Mélissa Harnais

On Welcome, and What the Body Can Do

Melissa teaches in a small studio in Switzerland: white walls, a few line drawings, plants by the window, wood underfoot. From France, based in Nyon, she's taught for years, and the first thing she builds in any room is the sense that you're allowed to be there exactly as you came. She's a mother of two, Milo and Nola, and teaches a children's class alongside the adults, pose cards spread on the floor, the frog, the turtle, the butterfly.

On the room

The space does some of the work before she says anything. She keeps it simple and soft on purpose: gentle light, room to breathe, nothing that performs. She wants a person to walk in and feel safe enough to put something down.

On a session

She listens before she teaches. Where a person is that day, what they have and what they don't, sets the shape of the class, not the other way around. "There is never any expectation of performance," she says. What still holds her interest after all these years is how often the body outpaces the person inside it, doing something they'd already decided they couldn't. Consistency, to her, isn't discipline.

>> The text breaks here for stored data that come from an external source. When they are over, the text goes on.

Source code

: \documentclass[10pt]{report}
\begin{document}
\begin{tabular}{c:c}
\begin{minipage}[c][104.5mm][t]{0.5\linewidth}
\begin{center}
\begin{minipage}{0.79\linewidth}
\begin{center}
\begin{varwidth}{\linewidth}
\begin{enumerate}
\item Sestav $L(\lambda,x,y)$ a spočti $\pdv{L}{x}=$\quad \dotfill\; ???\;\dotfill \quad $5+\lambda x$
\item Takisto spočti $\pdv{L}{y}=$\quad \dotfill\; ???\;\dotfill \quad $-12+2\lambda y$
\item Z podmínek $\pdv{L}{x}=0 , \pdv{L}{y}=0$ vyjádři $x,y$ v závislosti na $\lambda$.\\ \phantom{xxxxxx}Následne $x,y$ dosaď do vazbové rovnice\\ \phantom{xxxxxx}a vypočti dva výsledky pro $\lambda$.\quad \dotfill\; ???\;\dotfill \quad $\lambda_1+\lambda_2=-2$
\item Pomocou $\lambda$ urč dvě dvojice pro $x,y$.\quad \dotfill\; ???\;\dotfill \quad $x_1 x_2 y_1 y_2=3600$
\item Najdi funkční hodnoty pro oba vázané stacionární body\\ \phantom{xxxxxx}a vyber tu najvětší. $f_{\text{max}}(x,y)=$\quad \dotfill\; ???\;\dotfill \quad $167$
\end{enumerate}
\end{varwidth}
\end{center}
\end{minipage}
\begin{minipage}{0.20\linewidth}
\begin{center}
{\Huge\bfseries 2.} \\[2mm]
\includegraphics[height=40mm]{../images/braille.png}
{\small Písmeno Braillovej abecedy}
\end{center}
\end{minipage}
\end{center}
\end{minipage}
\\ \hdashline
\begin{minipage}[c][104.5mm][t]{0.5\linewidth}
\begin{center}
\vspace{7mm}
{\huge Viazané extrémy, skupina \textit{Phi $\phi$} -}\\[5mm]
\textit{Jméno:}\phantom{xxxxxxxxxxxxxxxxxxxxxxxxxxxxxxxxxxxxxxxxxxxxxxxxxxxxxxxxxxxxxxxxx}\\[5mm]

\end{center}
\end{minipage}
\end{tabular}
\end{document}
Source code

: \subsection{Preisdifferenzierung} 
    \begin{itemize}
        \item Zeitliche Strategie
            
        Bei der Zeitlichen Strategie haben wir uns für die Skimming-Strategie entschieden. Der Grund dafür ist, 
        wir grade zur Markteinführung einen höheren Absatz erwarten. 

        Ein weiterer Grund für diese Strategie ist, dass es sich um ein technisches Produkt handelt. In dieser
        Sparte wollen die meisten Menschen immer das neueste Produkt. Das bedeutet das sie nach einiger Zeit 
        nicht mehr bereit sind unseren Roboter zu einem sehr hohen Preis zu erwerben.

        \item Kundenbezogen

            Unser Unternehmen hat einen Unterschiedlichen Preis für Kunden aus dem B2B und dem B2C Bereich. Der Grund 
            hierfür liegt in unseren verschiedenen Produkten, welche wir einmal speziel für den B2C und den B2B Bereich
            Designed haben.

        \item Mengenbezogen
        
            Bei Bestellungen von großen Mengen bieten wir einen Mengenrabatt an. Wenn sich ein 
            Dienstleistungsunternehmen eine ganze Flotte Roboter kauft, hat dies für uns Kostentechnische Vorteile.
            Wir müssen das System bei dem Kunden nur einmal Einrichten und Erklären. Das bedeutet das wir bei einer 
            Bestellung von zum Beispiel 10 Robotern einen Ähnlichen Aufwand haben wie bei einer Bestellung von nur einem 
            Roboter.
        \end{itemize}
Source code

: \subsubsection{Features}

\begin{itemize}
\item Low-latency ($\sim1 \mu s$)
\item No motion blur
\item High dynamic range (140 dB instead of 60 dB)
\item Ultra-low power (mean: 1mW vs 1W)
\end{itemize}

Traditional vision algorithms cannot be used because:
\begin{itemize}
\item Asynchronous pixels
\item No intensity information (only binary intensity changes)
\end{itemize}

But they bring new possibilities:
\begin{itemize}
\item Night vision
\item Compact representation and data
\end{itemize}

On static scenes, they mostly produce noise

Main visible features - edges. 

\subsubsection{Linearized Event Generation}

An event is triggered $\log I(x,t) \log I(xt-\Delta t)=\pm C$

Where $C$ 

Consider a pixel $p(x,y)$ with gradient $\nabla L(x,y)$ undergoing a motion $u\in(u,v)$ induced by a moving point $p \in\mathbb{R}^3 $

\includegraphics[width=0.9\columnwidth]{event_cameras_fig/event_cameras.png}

A few honest minutes count, and the practice bends around the week you're having.

On her retreats

She runs small retreats built on the same idea: slower days, natural light, quiet, a place that lets people settle. Time to move, time to rest, time to do nothing, with enough room left for each person to take it at their own pace.

What people carry home

She won't tell you what you'll feel. What she notices is that people leave lighter, and a little kinder toward their own bodies than when they arrived. Asked what she always keeps nearby when she moves, she doesn't name a prop. "My breath."

She puts the welcome plainly, which is rare: "there is no need to be 'ready' or 'good enough' to join."